- _Given records_:
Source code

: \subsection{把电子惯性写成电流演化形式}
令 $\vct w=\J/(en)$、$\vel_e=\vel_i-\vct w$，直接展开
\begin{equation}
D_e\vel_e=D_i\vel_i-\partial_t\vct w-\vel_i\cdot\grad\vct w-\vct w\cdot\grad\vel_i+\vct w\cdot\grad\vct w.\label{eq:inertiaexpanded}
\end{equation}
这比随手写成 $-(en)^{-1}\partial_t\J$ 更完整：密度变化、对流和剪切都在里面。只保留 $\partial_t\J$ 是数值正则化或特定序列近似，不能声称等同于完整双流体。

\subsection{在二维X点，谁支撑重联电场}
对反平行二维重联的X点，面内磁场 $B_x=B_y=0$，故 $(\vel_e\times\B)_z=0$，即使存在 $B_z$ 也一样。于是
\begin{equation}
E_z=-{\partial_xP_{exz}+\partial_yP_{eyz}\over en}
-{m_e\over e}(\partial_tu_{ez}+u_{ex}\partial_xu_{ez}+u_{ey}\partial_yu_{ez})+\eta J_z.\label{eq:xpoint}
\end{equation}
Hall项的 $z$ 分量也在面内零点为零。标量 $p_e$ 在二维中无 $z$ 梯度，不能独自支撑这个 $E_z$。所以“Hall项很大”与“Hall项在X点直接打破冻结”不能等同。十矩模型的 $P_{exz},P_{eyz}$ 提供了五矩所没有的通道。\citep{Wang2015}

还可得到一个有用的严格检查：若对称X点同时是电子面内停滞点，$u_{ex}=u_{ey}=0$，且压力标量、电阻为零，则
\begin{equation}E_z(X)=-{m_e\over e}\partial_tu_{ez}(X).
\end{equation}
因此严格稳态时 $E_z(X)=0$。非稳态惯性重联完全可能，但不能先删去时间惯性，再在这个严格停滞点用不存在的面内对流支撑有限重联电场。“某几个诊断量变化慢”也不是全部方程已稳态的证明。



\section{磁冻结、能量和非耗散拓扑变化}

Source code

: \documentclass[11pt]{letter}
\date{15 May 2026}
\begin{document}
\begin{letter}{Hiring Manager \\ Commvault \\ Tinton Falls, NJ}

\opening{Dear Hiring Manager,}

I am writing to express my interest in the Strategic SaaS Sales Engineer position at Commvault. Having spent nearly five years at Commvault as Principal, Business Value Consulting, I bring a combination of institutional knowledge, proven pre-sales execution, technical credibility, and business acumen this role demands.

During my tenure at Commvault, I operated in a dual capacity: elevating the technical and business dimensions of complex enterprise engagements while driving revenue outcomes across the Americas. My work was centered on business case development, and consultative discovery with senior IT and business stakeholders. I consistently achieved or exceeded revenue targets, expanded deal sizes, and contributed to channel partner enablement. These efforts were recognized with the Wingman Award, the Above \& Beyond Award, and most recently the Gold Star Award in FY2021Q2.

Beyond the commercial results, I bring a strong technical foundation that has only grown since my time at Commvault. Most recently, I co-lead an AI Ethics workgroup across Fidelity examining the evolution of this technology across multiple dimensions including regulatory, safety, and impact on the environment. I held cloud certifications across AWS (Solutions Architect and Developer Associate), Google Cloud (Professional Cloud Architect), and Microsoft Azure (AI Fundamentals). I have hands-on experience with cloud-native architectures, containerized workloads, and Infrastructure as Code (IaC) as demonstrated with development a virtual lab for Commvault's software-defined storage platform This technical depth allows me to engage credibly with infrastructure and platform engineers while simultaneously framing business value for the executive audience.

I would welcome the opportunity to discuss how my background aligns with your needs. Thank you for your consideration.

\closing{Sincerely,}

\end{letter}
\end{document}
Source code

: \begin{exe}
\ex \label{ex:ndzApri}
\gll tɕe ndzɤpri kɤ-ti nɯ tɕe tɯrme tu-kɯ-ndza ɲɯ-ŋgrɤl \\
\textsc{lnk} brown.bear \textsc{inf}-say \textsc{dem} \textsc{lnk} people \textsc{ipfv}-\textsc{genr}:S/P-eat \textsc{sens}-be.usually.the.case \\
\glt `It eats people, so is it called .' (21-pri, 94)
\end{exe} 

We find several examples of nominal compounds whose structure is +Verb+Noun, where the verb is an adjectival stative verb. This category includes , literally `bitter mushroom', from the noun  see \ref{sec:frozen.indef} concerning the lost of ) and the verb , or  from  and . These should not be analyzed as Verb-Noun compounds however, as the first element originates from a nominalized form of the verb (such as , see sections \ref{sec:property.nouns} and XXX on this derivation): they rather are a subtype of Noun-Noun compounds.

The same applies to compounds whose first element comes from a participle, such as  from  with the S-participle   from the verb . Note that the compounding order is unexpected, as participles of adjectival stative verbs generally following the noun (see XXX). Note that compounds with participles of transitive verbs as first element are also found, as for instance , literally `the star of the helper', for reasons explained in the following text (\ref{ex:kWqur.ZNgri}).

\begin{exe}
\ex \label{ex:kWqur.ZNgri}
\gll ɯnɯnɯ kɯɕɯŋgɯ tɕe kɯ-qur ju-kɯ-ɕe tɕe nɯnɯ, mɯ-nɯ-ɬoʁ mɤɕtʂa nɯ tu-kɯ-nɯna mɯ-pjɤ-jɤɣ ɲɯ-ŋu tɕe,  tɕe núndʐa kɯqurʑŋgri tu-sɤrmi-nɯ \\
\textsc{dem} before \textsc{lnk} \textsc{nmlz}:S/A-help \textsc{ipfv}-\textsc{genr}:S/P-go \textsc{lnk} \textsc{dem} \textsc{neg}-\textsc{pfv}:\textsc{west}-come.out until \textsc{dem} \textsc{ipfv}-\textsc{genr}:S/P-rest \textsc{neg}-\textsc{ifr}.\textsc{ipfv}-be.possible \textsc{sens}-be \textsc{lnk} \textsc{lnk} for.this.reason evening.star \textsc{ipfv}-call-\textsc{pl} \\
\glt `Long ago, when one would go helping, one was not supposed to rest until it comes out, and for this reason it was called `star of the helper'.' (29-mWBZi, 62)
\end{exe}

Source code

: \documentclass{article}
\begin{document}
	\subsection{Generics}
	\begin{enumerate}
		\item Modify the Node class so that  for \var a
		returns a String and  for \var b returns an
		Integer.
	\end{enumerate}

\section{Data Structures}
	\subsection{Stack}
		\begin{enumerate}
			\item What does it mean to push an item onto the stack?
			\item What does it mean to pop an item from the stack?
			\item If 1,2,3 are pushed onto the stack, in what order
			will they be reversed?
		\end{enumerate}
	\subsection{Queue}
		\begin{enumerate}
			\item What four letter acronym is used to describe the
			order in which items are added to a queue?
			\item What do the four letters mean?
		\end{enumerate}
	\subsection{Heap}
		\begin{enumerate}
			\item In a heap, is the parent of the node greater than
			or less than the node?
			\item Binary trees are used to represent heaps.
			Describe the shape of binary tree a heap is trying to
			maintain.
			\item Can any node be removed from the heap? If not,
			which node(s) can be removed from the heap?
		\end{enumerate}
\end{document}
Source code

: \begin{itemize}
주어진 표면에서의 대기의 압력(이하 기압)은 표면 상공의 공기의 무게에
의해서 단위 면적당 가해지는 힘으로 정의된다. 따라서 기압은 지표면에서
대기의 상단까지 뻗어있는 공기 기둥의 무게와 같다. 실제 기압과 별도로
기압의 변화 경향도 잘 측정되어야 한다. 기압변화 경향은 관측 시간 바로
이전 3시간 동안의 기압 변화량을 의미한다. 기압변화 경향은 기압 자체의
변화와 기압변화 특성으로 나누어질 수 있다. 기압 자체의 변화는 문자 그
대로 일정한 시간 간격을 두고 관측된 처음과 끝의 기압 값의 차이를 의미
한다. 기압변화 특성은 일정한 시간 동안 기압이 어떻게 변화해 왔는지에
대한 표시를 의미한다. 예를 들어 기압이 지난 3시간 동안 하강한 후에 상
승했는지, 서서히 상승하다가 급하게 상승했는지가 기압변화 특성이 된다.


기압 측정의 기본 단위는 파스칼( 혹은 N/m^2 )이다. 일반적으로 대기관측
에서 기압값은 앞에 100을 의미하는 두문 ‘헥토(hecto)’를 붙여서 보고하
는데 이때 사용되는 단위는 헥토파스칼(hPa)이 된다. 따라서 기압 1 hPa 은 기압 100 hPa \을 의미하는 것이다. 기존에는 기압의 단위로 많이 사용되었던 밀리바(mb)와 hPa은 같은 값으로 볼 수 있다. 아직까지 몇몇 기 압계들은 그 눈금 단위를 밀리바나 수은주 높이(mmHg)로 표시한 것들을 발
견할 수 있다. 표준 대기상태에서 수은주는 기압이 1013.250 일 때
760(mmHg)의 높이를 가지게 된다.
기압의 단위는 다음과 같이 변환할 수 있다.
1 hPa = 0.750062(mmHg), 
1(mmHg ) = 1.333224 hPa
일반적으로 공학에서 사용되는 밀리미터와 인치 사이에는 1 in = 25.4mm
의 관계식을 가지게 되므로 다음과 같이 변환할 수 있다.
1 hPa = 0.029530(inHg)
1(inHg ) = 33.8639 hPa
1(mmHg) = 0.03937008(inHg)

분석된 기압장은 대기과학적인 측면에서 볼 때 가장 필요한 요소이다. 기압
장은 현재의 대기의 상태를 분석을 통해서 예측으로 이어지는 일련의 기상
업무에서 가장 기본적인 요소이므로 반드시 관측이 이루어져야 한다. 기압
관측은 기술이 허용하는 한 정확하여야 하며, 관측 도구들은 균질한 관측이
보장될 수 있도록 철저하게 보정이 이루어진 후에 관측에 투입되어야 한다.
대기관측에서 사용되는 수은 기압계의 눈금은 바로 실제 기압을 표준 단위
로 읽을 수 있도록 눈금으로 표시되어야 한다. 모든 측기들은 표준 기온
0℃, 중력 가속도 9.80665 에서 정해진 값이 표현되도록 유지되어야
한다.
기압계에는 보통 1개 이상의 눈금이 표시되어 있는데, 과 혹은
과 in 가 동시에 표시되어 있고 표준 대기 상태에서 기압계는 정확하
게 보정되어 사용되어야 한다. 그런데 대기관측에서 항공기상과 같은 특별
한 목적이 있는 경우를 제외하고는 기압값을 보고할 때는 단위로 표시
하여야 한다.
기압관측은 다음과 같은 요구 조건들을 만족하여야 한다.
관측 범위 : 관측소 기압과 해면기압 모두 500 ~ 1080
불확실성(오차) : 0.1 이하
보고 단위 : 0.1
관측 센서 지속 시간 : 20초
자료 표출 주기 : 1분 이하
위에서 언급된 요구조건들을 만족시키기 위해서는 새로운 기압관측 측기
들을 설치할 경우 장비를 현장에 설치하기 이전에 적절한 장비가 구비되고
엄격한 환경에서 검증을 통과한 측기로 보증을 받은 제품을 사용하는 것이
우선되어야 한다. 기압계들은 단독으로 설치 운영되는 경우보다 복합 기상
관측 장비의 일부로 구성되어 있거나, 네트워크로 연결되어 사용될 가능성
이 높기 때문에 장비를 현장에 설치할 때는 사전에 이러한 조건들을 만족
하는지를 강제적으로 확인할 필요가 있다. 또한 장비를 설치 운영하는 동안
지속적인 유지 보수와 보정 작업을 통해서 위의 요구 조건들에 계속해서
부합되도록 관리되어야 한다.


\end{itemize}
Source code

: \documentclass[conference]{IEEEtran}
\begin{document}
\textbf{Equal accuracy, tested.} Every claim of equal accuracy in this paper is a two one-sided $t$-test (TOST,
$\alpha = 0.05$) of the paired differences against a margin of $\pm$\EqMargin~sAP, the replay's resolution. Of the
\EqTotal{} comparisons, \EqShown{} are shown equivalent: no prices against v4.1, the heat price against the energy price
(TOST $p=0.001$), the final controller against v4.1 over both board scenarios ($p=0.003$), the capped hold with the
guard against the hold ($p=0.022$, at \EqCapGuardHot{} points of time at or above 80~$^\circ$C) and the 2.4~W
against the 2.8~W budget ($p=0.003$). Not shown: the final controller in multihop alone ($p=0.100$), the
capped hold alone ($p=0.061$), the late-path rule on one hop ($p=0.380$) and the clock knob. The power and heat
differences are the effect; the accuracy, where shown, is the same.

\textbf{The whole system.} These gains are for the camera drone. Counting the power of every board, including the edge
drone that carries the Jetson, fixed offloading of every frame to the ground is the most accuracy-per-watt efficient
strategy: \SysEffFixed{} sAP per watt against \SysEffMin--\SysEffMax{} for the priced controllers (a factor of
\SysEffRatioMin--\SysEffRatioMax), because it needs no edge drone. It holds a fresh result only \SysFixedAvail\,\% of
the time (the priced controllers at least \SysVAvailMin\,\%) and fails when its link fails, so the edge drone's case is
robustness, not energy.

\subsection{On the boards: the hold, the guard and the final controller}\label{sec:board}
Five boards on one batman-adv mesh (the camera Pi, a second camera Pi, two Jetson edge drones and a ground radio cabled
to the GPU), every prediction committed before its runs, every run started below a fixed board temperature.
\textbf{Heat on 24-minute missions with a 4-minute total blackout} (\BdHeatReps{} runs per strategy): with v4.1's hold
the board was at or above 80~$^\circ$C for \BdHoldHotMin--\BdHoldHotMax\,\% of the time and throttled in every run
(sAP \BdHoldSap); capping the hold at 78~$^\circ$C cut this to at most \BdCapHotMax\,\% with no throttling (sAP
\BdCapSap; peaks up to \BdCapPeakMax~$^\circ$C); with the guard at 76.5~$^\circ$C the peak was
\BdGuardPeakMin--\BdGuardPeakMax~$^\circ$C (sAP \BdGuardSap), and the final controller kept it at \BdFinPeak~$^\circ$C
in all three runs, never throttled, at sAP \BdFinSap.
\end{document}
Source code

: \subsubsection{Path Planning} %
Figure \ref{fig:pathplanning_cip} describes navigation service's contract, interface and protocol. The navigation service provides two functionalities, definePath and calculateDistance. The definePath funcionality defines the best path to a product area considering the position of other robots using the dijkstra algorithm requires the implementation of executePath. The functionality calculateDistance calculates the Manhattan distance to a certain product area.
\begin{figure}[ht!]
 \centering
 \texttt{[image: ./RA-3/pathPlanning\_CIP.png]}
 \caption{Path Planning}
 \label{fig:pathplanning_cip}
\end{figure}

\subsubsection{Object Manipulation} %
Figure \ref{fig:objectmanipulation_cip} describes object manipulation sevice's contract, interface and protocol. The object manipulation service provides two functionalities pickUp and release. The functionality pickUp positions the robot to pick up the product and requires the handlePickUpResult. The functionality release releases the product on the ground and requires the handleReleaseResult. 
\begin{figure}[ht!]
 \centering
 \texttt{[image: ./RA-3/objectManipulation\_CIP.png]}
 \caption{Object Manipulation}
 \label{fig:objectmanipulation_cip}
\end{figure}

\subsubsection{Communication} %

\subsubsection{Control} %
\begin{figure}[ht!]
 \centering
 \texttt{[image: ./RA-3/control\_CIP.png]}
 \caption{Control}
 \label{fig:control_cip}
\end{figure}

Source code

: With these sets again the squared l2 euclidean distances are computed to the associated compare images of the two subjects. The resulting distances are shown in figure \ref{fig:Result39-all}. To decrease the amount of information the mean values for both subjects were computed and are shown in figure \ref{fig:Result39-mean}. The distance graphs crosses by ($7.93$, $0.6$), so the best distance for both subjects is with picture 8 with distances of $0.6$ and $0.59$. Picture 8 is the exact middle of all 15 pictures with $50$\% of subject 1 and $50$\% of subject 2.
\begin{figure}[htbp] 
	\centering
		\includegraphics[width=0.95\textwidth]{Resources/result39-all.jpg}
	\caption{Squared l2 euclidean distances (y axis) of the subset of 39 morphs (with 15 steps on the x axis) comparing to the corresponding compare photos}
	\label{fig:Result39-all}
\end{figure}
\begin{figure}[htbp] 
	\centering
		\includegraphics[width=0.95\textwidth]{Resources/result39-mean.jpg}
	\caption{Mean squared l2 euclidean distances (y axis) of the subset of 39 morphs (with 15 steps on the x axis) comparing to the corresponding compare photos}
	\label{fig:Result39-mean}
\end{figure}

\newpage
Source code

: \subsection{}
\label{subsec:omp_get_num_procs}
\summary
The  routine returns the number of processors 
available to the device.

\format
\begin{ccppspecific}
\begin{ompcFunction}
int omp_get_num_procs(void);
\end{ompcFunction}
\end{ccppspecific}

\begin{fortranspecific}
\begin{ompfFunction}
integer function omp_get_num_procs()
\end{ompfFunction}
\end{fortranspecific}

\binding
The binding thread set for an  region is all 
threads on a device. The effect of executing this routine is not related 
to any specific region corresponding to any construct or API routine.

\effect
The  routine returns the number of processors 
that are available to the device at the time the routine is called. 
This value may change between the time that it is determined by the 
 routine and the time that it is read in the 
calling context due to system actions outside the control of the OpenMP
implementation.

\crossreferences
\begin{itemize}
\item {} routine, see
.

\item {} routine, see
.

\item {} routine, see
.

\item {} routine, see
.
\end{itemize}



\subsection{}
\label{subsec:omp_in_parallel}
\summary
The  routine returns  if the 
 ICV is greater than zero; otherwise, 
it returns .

- _How to complete this task_: Considering only the material above, set down every line from the one with "이 높기 때문에 장비를 현장에 설치할 때는 사전에 이러한 조건들을 만족" to the one with "drone that carries", inclusive, exactly as written.

- _Answer for the task_:
이 높기 때문에 장비를 현장에 설치할 때는 사전에 이러한 조건들을 만족
하는지를 강제적으로 확인할 필요가 있다. 또한 장비를 설치 운영하는 동안
지속적인 유지 보수와 보정 작업을 통해서 위의 요구 조건들에 계속해서
부합되도록 관리되어야 한다.


\end{itemize}
Source code

: \documentclass[conference]{IEEEtran}
\begin{document}
\textbf{Equal accuracy, tested.} Every claim of equal accuracy in this paper is a two one-sided $t$-test (TOST,
$\alpha = 0.05$) of the paired differences against a margin of $\pm$\EqMargin~sAP, the replay's resolution. Of the
\EqTotal{} comparisons, \EqShown{} are shown equivalent: no prices against v4.1, the heat price against the energy price
(TOST $p=0.001$), the final controller against v4.1 over both board scenarios ($p=0.003$), the capped hold with the
guard against the hold ($p=0.022$, at \EqCapGuardHot{} points of time at or above 80~$^\circ$C) and the 2.4~W
against the 2.8~W budget ($p=0.003$). Not shown: the final controller in multihop alone ($p=0.100$), the
capped hold alone ($p=0.061$), the late-path rule on one hop ($p=0.380$) and the clock knob. The power and heat
differences are the effect; the accuracy, where shown, is the same.

\textbf{The whole system.} These gains are for the camera drone. Counting the power of every board, including the edge
drone that carries the Jetson, fixed offloading of every frame to the ground is the most accuracy-per-watt efficient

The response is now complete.